Nur Arafeh

Nur Arafeh (The Democracy Workers Rights Center - DWRC): Nur is a Palestinian from Jerusalem, who has long been interested in politics and human rights, principally in the context of the Palestinian-Israeli conflict. She has participated with the model United Nations and has worked with Badil Resource Center for Palestinian Residency & Refugee Rights in the summer of 2011. She represented Badil at the UN Human Rights Council in Geneva. Nur was studying for a dual BA at Sciences Po University of France, and Columbia University in New York, at the time of her fellowship.



A CALL FOR DECENT WORK AND DECENT LIFE: THE PROBLEMS OF WORKERS IN PALESTINIAN KINDERGARTENS

14 Aug

Most employees in kindergartens in the West Bank work in very bad conditions. They don’t enjoy the minimum rights that any worker should have. This is a very important issue since these workers play a major role in teaching the future generation and fostering their social and academic skills.

The injustice suffered by these workers cannot be neglected. The amount of wage these workers (mostly women) get is one of the most prominent violations they face. They earn between 400-800NIS/month ($100-$200/month). It is important to note that the poverty line in Palestine is 2237 NIS($552) and the extreme poverty line is 1783NIS($440). So the question is: what kind of decent life can these women have when they earn between $100 and $200?

Giving such amount of wage is also a violation of the International Covenant on economic, cultural and social rights. Article 7  states that remuneration should provide all workers “[a] decent living for themselves and their families.” Unfortunately, the opposite is happening in this sector.

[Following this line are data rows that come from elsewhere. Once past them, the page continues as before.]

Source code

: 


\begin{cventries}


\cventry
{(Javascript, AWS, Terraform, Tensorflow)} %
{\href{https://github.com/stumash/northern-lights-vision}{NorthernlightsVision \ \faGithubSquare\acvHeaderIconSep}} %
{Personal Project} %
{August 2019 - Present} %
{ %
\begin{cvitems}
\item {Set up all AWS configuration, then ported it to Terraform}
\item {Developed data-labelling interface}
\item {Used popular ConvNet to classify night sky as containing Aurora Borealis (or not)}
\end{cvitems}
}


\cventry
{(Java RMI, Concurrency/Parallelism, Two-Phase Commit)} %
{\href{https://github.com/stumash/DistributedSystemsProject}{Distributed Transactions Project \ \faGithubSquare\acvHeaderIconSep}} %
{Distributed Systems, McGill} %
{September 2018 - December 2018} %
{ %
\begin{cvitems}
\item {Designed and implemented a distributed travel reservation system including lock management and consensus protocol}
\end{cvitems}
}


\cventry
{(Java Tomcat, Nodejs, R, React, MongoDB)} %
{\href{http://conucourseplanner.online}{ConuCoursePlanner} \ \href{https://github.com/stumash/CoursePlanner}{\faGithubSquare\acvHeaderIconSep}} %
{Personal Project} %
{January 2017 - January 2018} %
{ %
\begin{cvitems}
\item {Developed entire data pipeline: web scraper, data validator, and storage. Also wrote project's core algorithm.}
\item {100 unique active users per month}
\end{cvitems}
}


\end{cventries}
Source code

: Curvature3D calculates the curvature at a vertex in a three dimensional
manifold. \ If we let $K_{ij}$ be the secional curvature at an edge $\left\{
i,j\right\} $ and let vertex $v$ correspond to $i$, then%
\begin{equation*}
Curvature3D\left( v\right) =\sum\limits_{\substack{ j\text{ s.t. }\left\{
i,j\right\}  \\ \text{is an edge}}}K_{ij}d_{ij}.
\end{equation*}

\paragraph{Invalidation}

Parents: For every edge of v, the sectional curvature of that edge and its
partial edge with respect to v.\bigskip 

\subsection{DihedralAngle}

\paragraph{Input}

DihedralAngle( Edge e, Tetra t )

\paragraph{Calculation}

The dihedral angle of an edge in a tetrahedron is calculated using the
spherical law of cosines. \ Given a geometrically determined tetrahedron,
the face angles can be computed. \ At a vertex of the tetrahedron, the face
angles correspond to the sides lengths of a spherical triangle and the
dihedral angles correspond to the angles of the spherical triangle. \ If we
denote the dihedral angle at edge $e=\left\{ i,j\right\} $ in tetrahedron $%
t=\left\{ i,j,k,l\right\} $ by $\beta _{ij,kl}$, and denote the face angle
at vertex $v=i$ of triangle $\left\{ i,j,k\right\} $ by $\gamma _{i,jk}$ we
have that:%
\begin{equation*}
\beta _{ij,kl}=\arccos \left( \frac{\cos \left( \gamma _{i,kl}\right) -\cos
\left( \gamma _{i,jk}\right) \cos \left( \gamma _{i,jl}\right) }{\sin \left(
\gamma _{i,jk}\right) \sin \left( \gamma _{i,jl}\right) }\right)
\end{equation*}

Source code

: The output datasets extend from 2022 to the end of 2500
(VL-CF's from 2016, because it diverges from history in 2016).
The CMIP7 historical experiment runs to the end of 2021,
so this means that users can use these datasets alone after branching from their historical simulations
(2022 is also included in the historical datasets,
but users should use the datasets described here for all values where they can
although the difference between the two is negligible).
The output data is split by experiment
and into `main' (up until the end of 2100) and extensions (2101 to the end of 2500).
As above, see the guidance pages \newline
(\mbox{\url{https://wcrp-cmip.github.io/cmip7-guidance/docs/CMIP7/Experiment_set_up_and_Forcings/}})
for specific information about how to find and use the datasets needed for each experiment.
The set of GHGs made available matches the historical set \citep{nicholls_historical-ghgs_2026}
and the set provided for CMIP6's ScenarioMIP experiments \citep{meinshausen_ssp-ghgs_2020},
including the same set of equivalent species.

In addition, many employers postpone paying the salaries and some of them pay the whole salary at the end of each semester, i.e. four months after the beginning of work.

 

A training session organized by DWRC for kindergarten workers
A training session organized by DWRC for kindergarten workers

 

Article 7 also stipulates that conditions of work should ensure “[r]est, leisure and reasonable limitation of working hours and periodic holidays with pay, as well as remuneration for public holidays.” However, workers in kindergartens do not enjoy these rights.

During summer vacations, which last for three months in Palestine, most employers don’t pay kindergarten workers. According to DWRC, 78.8% of workers don’t get paid in summer vacations and few employers pay half the salary or consider the summer vacation an annual leave. However, this is a strong violation of article 81of the Palestinian Labor Law which specifies that  employees should be paid when the workplace is on vacation.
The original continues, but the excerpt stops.